Task objective:
Could you give back every entry below exactly, with the pictures dropped?

---

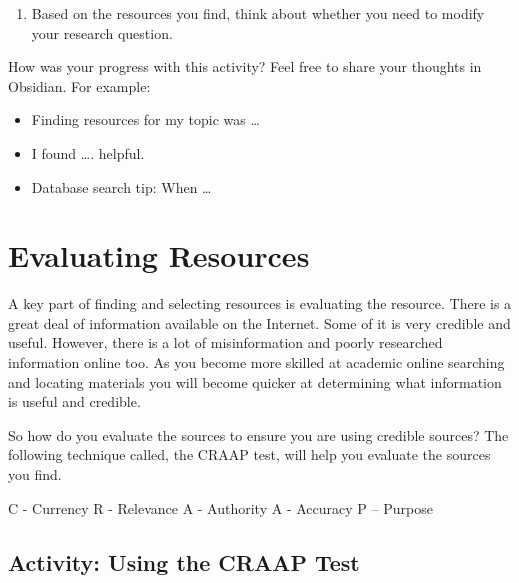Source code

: \documentclass[
]{book}
\providecommand{\tightlist}{%
  \setlength{\itemsep}{0pt}\setlength{\parskip}{0pt}}
\theoremstyle{definition}
\theoremstyle{definition}
\theoremstyle{definition}
\theoremstyle{definition}
\theoremstyle{remark}
\begin{document}
\begin{reflect}
\begin{enumerate}
\def\labelenumi{\arabic{enumi}.}
\setcounter{enumi}{3}
\tightlist
\item
  Based on the resources you find, think about whether you need to modify your research question.
\end{enumerate}

How was your progress with this activity? Feel free to share your thoughts in Obsidian. For example:

\begin{itemize}
\tightlist
\item
  Finding resources for my topic was \ldots{}\\
\item
  I found \ldots. helpful.\\
\item
  Database search tip: When \ldots{}
\end{itemize}
\end{reflect}

\hypertarget{evaluating-resources}{%
\section{Evaluating Resources}\label{evaluating-resources}}

A key part of finding and selecting resources is evaluating the resource. There is a great deal of information available on the Internet. Some of it is very credible and useful. However, there is a lot of misinformation and poorly researched information online too. As you become more skilled at academic online searching and locating materials you will become quicker at determining what information is useful and credible.

So how do you evaluate the sources to ensure you are using credible sources? The following technique called, the CRAAP test, will help you evaluate the sources you find.

C - Currency
R - Relevance
A - Authority
A - Accuracy
P -- Purpose

\hypertarget{activity-using-the-craap-test}{%
\subsection*{Activity: Using the CRAAP Test}\label{activity-using-the-craap-test}}
\end{document}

---

Worked solution:
Source code

: \documentclass[
]{book}
\providecommand{\tightlist}{%
  \setlength{\itemsep}{0pt}\setlength{\parskip}{0pt}}
\theoremstyle{definition}
\theoremstyle{definition}
\theoremstyle{definition}
\theoremstyle{definition}
\theoremstyle{remark}
\begin{document}
\begin{reflect}
\begin{enumerate}
\def\labelenumi{\arabic{enumi}.}
\setcounter{enumi}{3}
\tightlist
\item
  Based on the resources you find, think about whether you need to modify your research question.
\end{enumerate}

How was your progress with this activity? Feel free to share your thoughts in Obsidian. For example:

\begin{itemize}
\tightlist
\item
  Finding resources for my topic was \ldots{}\\
\item
  I found \ldots. helpful.\\
\item
  Database search tip: When \ldots{}
\end{itemize}
\end{reflect}

\hypertarget{evaluating-resources}{%
\section{Evaluating Resources}\label{evaluating-resources}}

A key part of finding and selecting resources is evaluating the resource. There is a great deal of information available on the Internet. Some of it is very credible and useful. However, there is a lot of misinformation and poorly researched information online too. As you become more skilled at academic online searching and locating materials you will become quicker at determining what information is useful and credible.

So how do you evaluate the sources to ensure you are using credible sources? The following technique called, the CRAAP test, will help you evaluate the sources you find.

C - Currency
R - Relevance
A - Authority
A - Accuracy
P -- Purpose

\hypertarget{activity-using-the-craap-test}{%
\subsection*{Activity: Using the CRAAP Test}\label{activity-using-the-craap-test}}
\end{document}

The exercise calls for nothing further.